Up: Testing

Interface and Implementation

slide 01 Hello, and welcome to the fourth episode of the Software Carpentry lecture on testing. In this episode, we’ll look at why it’s important to test interfaces, rather than implementations, and why and how to design software so that it’s easy to test.
slide 02 One of the most important ideas in computing is the difference between interface and implementation.
slide 03 Something’s interface specifies how it interacts with the world: what it will accept as input, and what output it produces. It’s like a contract in business: if Party A does X, then Party B guarantees Y.
slide 04 Something’s implementation is how it accomplishes whatever it does. This might involve calculation, database lookups, or anything else. The key is, it’s hidden inside the thing: how it does what it does is nobody else’s business.
slide 05 For example, here’s a function in Python that integrates a function of one variable over a certain interval.
slide 06 Its interface is simple: given a function and the low and high bounds on the interval, it returns the appropriate integral. A fuller definition of its interface would also specify how it behaves when it’s given bad parameters, error bounds on the result, and so on.

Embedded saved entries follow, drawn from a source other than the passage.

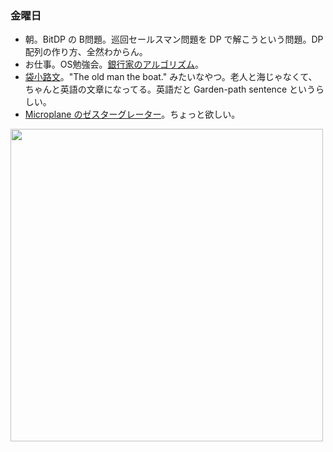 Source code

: ### 金曜日

* 朝。BitDP の B問題。巡回セールスマン問題を DP で解こうという問題。DP配列の作り方、全然わからん。
* お仕事。OS勉強会。[銀行家のアルゴリズム](https://ja.wikipedia.org/wiki/%E9%8A%80%E8%A1%8C%E5%AE%B6%E3%81%AE%E3%82%A2%E3%83%AB%E3%82%B4%E3%83%AA%E3%82%BA%E3%83%A0)。
* [袋小路文](https://ja.wikipedia.org/wiki/%E8%A2%8B%E5%B0%8F%E8%B7%AF%E6%96%87)。"The old man the boat." みたいなやつ。老人と海じゃなくて、ちゃんと英語の文章になってる。英語だと Garden-path sentence というらしい。
* [Microplane のゼスターグレーター](https://www.amazon.co.jp/dp/B087ZT19YQ)。ちょっと欲しい。

<img src="https://i.imgur.com/hu3xPAT.jpg" width="500"> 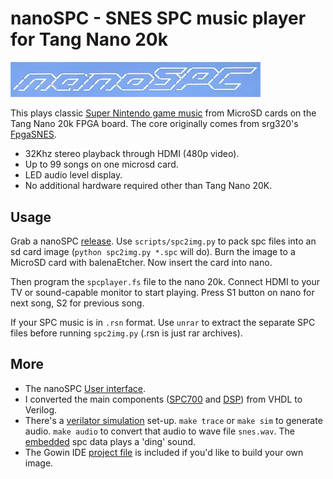 
# nanoSPC - SNES SPC music player for Tang Nano 20k

<img src="doc/nanospc.jpg" width=400>

This plays classic [Super Nintendo game music](http://snesmusic.org) from MicroSD cards on the Tang Nano 20k FPGA board. The core originally comes from srg320's [FpgaSNES](https://github.com/srg320/FpgaSnes).

* 32Khz stereo playback through HDMI (480p video).
* Up to 99 songs on one microsd card.
* LED audio level display.
* No additional hardware required other than Tang Nano 20K.

## Usage

Grab a nanoSPC [release](http://github.com/nand2mario/nanospc/releases). Use `scripts/spc2img.py` to pack spc files into an sd card image (`python spc2img.py *.spc` will do). Burn the image to a MicroSD card with balenaEtcher. Now insert the card into nano.

Then program the `spcplayer.fs` file to the nano 20k. Connect HDMI to your TV or sound-capable monitor to start playing. Press S1 button on nano for next song, S2 for previous song.

If your SPC music is in `.rsn` format. Use `unrar` to extract the separate SPC files before running `spc2img.py` (.rsn is just rar archives).

## More
* The nanoSPC [User interface](doc/screenshot.jpg).
* I converted the main components ([SPC700](src/spc700/) and [DSP](src/dsp.v)) from VHDL to Verilog.
* There's a [verilator simulation](verilator) set-up. `make trace` or `make sim` to generate audio. `make audio` to convert that audio to wave file `snes.wav`. The [embedded](src/data/test_spc.spc.hex) spc data plays a 'ding' sound.
* The Gowin IDE [project file](spcplayer.gprj) is included if you'd like to build your own image.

slide 07 Its implementation could use any of a dozen algorithms. In fact, its implementation could change over time as new algorithms are developed. As long as its contract with the outside world stays the same, none of the programs that use it should need to change. This allows users to concentrate on their tasks, while giving whoever wrote this function the freedom to tweak it without making work for other people.
slide 08 We often use this idea—the separation between interface and implementation—to simplify unit testing.

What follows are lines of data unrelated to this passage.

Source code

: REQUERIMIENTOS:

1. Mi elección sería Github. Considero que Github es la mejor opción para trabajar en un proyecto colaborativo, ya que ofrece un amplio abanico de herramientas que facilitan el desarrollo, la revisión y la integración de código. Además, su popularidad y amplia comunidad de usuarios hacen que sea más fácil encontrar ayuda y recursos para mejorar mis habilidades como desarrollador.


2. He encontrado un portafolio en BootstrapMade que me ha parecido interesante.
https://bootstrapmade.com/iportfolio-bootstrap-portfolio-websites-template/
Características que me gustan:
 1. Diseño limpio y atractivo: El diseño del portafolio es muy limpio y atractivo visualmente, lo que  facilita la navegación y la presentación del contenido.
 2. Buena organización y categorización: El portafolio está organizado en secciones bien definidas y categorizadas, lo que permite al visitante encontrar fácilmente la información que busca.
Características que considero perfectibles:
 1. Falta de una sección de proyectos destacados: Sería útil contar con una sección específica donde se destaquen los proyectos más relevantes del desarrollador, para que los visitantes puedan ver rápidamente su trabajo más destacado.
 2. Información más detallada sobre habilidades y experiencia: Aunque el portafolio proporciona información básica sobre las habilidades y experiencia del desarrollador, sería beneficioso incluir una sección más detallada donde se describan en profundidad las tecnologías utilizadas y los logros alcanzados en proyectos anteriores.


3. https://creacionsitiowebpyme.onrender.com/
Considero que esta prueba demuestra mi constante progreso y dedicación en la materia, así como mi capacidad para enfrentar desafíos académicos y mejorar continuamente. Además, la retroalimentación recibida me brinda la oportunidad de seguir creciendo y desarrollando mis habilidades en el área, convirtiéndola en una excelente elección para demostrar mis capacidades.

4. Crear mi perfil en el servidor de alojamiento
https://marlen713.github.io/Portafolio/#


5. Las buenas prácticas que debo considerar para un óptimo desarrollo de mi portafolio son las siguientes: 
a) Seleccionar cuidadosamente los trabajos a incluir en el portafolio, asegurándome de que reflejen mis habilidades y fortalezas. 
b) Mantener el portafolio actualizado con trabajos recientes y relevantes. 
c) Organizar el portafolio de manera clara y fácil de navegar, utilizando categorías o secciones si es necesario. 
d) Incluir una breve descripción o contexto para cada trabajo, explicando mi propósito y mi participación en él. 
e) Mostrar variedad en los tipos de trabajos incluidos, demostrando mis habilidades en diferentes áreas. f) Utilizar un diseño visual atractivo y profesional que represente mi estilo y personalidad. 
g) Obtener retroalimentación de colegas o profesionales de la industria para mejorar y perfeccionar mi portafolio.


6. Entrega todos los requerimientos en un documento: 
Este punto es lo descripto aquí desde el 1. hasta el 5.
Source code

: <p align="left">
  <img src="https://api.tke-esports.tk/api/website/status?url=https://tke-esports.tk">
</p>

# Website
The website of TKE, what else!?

slide 09 The goal of unit testing is to test the components of a program one by one—that’s why it’s called “unit” testing.
slide 10 But the components in real programs almost always depend on each other: this function calls that one, this data structure refers to the one over there, and so on.

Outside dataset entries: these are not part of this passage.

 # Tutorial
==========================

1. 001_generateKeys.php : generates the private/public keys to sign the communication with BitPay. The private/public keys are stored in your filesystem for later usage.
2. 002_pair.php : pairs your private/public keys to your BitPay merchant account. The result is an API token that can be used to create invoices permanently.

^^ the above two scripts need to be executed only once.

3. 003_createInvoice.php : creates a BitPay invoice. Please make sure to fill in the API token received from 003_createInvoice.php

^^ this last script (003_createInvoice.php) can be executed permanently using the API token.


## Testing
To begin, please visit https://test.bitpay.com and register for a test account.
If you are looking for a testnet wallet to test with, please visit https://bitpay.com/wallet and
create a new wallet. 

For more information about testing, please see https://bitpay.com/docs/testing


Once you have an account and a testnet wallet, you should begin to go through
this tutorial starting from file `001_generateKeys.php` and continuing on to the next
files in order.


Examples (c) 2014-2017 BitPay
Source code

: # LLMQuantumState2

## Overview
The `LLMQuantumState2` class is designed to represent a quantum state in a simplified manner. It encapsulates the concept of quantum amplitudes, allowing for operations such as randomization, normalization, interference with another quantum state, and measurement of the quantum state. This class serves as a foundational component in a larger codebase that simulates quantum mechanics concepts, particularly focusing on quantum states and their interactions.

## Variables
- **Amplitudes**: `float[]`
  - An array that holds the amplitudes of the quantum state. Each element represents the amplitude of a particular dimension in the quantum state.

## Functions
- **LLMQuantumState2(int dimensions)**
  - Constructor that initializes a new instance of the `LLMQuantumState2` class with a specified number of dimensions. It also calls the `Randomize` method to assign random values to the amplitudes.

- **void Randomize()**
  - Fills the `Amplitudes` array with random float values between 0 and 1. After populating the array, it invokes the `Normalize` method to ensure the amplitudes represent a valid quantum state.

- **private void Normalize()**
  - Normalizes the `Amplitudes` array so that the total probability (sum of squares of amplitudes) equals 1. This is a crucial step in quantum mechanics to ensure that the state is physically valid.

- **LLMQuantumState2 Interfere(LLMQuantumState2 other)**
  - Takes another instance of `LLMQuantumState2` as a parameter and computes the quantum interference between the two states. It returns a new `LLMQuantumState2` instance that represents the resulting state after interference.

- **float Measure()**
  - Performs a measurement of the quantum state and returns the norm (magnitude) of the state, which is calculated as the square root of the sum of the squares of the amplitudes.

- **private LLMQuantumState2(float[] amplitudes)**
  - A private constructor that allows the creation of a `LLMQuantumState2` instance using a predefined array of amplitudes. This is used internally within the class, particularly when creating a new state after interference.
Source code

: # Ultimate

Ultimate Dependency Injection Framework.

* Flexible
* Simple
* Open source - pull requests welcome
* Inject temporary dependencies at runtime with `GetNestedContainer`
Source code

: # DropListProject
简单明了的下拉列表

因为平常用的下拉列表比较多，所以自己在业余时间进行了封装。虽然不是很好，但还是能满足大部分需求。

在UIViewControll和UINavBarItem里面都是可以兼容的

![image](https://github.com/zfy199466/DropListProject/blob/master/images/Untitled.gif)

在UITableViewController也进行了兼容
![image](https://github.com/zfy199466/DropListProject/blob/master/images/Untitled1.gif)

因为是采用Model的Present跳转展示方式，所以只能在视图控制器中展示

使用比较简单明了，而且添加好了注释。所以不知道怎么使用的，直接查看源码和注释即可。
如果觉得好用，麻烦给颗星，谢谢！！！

slide 11 How can we isolate the component under test from the rest of the program so that we can test it on its own?
slide 12 One technique is to replace the components we’re not currently testing with simplified versions that have the same interfaces, but much simpler implementations, just as a director would use a stand-in rather than a star when fiddling with the lighting for a show.
slide 13 Doing this for programs that have already been written sometimes requires some reorganization, or refactoring.
slide 14 But once you understand the technique, you can build programs with it in mind to make testing easier.
slide 15 Let’s go back to our photographs of fields in Saskatchewan.
slide 16 We want to test a function that reads a photo from a file. (Remember that a photo is just a set of rectangles.)
slide 17 Here’s a plausible outline of the function. It creates a set to hold the rectangles making up the photo, opens a file, and then reads rectangles from the file and puts them in the set. When the input is exhausted, the function closes the file and returns the set.
slide 18 And here’s a unit test for that function. It reads data from a file called unit.pht, then checks that the result is a set containing exactly one rectangle.
slide 19 This is pretty straightforward, but experience teaches us that it’s a bad way to organize things.
slide 20 First, this test depends on an external file, and on that file being in exactly the right place. Over time, files can be lost, or moved around, which makes tests that depend on them break.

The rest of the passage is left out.